Stored data:
____________
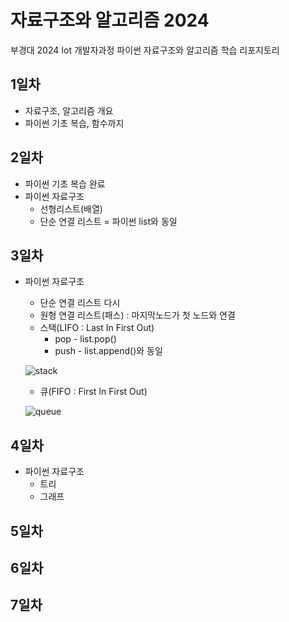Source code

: # 자료구조와 알고리즘 2024
부경대 2024 Iot 개발자과정 파이썬 자료구조와 알고리즘 학습 리포지토리

## 1일차
- 자료구조, 알고리즘 개요
- 파이썬 기초 복습, 함수까지

## 2일차
- 파이썬 기초 복습 완료
- 파이썬 자료구조
    - 선형리스트(배열)
    - 단순 연결 리스트 = 파이썬 list와 동일

## 3일차
- 파이썬 자료구조
    - 단순 연결 리스트 다시
    - 원형 연결 리스트(패스) : 마지막노드가 첫 노드와 연결
    - 스택(LIFO : Last In First Out)
        - pop - list.pop()
        - push - list.append()와 동일

    ![stack](https://cs.lmu.edu/~ray/images/stack.gif)

    - 큐(FIFO : First In First Out)
    
    ![queue](https://upload.wikimedia.org/wikipedia/commons/6/6d/QUEUE.png)

## 4일차
- 파이썬 자료구조
    - 트리
    - 그래프

## 5일차


## 6일차

## 7일차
____________
EXERCISE GOAL: What is the number of lines in the entries above that include the word "https"? Answer with that number alone.

WORKED SOLUTION: 2